By way of background, here is how ETFs and mobile home parks differ:

  • Mobile home parks take work.  If a stock position goes against you, you curse your fate and look for ways to lessen the bleeding, but you don’t have to deal with Orangeburg pipe and chase Tin Hat Guy for lot rent;
  • Mobile home parks are lumpy.  You can shed half an ETF position.  You cannot sell half a park; and,
  • Real estate transactions are slow and transaction costs are high.  You can turn a stock position into cash for less than a dollar and the click of a mouse.  Not true of the sale of a park.

So – if the market might be in the dumps for the next five to fourteen years and you are seventy-two or older, sell.  You probably won’t make it to the next up-turn, and if you live that long, you won’t enjoy climbing under mobile homes and arguing with Tin Hat Guy when you are ninety-one.  But if you are younger or a glutton for punishment, hold on.  Things snap back.  Don’t be a mook.
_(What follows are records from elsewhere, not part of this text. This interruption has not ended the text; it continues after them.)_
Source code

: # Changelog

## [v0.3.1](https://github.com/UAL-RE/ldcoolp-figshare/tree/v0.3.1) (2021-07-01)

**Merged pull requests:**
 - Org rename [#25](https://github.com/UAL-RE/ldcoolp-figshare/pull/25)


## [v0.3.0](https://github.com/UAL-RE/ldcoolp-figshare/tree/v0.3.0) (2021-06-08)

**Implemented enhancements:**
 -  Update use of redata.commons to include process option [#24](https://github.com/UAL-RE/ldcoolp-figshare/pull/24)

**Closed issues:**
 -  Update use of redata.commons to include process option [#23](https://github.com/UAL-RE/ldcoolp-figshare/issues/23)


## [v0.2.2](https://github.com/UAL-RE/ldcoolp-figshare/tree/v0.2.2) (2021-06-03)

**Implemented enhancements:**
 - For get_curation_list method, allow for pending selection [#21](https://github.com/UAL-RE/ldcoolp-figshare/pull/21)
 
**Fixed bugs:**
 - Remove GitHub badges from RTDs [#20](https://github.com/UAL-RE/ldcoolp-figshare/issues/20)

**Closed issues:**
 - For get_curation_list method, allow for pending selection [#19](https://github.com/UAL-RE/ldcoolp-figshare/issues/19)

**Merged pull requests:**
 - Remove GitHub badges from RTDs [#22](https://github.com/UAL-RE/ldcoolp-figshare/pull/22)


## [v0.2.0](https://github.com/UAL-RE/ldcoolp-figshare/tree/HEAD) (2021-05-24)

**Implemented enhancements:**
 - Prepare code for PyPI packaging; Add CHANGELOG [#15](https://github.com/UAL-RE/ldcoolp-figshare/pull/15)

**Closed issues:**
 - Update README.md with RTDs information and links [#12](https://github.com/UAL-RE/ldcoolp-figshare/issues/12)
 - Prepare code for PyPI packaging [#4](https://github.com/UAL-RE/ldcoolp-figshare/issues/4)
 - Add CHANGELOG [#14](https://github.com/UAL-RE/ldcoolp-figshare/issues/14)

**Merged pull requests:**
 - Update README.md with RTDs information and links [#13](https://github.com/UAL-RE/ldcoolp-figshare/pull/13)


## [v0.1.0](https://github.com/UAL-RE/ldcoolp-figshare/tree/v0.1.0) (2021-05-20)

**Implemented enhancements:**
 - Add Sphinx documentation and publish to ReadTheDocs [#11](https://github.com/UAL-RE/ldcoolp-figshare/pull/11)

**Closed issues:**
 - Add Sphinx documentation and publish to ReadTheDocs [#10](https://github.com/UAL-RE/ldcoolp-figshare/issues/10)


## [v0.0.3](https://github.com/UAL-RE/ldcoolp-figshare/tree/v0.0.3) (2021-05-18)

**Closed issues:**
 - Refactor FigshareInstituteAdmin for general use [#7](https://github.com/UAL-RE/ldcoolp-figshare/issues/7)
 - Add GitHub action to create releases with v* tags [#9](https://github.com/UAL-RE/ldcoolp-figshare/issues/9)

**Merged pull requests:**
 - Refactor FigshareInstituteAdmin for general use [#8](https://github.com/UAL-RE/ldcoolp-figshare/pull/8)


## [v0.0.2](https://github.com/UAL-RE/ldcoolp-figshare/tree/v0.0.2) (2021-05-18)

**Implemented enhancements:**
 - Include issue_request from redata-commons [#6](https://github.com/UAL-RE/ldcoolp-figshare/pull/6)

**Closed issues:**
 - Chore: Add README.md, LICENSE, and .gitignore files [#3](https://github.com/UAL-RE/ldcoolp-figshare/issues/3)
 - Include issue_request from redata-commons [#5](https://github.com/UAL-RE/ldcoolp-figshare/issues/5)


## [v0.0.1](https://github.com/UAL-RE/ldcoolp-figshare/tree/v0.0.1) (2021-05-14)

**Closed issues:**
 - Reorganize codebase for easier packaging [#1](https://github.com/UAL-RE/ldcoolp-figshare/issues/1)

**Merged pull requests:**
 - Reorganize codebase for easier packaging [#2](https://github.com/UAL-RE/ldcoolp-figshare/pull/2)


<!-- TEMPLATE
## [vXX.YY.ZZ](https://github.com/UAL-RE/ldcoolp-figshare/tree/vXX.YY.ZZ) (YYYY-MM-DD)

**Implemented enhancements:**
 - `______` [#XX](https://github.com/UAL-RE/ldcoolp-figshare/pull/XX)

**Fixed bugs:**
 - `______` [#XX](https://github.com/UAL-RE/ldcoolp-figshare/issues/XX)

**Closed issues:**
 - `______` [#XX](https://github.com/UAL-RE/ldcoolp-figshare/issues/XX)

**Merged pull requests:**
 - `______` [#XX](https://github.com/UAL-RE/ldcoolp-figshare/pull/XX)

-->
Short-term mean reversion aside, I believe that parks are subject to certain longer-term trends.  In this regard, they resemble ETNs that reference the VIX index, such as VXX and UVXY.  These instruments trend but spike.  They trend because of contango; each of these instruments is an entity that, at any given time, holds a bunch of cash and positions in the two front-month VIX futures contracts.  As the nearest contract goes off the boards, the entity rolls its position by entering into the next second-from-front month contract.  Since VIX futures contracts decay over time, this means that the entity’s positions are constantly leaking value.  They spike because the VIX is, among other things, a measure of short-term fear; when equities get whacked, the VIX spikes.  When investors get comfortable, it falls.  These spikes are, generally, short-lived.  The result is a chart that looks like this:

Even though mobile home prices revert to the mean, they are subject to certain long-term trends.  The two biggest long-term risks facing mobile home park investors now are regulatory risk and climate change.  I do not like the prospect of greater regulation, but I suspect that, in some form, it is here to stay.  We can fight against it, but our best bet might be to engage with regulators to make sure that people who know how to run mobile home parks – that is, park owners – help craft laws that regulate same.  Climate change is the wild card.  Most park investors do not address it because, well, they do not swing that way politically and because they hope to bail before it becomes a problem.  But it is a problem.  In thirty years, much Florida will not be underwater, temperatures in the Southwest will not have surpassed the wet bulb threshold on most days, and the West and Mountain West will not be entirely uninhabitable because of wildfires and drought yet – but people will have recognized that those risks are real and emergent, and baked them into real estate values.  Once that happens, sauve qui peut!  My money is on parks in the Northeast and the northern Midwest inland from the sea, where the temperature will be hot but bearable, the ocean will not be up to your armpits, a supply of fresh water will be available, and Tin Hat Guy will be long dead.  With a park like that, you will be able to relax and spend your dotage writing derivatives on arrowheads, cowrie shells and menhirs.


[1] Dirtlease.com is not an investment adviser.  All information contained herein is for educational purposes only.  Readers should consult their own advisers before making an investment decision.  Options trading involves the risk of loss.  Past performance does not guarantee future results.